[What you will do]
Below are the records; copy each line in which "rewarded" can be found.
Stored data: Begin
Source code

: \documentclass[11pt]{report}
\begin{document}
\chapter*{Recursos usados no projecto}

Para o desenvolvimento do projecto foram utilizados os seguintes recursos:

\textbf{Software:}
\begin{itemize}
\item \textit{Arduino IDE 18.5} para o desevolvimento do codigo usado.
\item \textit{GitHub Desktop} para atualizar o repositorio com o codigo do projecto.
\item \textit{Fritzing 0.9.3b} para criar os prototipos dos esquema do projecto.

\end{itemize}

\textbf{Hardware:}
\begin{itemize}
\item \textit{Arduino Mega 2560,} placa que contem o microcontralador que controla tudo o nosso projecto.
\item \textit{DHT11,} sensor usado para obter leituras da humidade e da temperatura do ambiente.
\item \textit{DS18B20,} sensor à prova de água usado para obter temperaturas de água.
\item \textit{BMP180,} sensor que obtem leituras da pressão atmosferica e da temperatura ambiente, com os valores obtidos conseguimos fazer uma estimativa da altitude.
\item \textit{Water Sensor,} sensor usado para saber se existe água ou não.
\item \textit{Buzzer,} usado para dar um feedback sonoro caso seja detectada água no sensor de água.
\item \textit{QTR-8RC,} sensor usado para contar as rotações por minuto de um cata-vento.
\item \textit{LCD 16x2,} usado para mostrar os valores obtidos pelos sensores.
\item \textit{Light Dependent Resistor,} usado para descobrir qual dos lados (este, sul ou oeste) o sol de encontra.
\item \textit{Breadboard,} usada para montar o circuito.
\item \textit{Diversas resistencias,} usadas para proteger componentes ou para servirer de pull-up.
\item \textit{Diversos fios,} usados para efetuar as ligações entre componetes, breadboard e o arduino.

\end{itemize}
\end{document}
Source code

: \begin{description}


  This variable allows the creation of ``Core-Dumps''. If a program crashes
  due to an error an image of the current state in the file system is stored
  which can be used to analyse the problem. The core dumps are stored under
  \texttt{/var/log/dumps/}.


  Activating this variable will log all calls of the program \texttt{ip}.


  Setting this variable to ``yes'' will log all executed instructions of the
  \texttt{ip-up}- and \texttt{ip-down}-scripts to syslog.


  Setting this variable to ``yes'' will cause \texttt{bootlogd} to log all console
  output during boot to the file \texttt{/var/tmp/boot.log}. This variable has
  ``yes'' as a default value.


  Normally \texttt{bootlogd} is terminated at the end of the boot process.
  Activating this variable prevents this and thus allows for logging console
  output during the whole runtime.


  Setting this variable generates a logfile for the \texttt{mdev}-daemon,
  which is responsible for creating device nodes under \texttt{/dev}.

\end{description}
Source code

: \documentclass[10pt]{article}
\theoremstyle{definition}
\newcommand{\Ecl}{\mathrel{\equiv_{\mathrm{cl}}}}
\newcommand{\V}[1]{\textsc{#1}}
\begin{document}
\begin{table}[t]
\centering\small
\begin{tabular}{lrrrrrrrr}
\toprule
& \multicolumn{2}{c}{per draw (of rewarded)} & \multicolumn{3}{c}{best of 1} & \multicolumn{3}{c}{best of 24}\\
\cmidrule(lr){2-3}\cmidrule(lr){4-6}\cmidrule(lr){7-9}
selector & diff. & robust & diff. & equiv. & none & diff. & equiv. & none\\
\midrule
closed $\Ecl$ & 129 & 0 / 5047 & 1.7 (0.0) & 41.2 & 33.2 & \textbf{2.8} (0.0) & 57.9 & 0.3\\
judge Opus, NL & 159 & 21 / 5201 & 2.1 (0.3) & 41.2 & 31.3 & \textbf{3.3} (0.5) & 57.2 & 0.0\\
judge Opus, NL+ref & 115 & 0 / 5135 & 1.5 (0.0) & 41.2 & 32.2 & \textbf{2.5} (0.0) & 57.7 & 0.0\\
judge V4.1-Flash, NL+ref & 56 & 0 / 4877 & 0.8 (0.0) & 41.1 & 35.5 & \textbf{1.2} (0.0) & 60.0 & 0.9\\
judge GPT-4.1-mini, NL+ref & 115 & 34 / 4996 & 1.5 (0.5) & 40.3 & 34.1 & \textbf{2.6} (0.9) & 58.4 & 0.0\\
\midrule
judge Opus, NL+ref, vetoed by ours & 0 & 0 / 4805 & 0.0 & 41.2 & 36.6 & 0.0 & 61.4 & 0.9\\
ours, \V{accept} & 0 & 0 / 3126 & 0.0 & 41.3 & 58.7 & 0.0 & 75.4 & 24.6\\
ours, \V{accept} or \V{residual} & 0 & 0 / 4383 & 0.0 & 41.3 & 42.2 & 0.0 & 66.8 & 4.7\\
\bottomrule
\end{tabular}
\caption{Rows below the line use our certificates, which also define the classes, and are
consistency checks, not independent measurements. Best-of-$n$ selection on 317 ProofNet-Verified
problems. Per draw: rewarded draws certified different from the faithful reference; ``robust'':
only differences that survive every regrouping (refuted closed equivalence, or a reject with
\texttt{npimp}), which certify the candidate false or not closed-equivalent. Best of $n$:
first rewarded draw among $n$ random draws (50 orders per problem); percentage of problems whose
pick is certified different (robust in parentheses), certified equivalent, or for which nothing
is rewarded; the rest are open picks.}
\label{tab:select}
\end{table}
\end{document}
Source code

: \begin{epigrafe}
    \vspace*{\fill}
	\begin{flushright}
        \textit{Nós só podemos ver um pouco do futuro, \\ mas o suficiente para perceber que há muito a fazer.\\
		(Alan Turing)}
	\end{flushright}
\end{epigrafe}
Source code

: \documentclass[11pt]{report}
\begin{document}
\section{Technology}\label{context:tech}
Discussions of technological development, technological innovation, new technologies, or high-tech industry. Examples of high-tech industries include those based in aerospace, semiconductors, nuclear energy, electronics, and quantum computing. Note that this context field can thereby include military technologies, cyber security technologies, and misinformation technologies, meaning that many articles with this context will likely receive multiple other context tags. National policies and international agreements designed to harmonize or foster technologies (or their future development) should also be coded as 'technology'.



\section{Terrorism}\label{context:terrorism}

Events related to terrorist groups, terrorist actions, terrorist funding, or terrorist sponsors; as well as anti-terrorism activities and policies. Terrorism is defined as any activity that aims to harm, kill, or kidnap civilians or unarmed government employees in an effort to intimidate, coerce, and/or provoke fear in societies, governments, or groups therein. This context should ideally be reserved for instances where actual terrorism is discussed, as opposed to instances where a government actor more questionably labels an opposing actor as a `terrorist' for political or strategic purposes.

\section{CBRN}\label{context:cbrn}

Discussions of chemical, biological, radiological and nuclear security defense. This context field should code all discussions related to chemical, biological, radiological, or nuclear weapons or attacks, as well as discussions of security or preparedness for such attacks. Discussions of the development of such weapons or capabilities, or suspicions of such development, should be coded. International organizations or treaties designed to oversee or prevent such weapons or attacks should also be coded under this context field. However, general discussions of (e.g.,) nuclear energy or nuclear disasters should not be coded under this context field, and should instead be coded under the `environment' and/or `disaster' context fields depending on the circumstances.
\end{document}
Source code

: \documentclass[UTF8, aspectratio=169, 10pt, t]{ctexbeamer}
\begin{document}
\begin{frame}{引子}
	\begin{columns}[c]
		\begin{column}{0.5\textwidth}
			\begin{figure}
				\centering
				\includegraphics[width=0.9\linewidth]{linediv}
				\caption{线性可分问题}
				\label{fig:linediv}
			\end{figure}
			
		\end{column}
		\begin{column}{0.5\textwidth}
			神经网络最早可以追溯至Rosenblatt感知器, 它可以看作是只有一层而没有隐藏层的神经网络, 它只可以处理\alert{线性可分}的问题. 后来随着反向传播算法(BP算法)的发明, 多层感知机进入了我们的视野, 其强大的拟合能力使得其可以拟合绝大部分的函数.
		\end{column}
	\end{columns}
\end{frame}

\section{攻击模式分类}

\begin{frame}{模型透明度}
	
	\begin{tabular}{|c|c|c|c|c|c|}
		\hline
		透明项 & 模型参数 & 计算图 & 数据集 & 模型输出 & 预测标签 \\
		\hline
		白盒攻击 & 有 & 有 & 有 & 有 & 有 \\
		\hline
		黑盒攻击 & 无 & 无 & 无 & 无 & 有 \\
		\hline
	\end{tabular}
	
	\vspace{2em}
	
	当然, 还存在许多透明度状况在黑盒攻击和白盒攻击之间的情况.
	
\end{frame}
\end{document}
Stored data: End
[Output]
& \multicolumn{2}{c}{per draw (of rewarded)} & \multicolumn{3}{c}{best of 1} & \multicolumn{3}{c}{best of 24}\\
problems. Per draw: rewarded draws certified different from the faithful reference; ``robust'':
first rewarded draw among $n$ random draws (50 orders per problem); percentage of problems whose
is rewarded; the rest are open picks.}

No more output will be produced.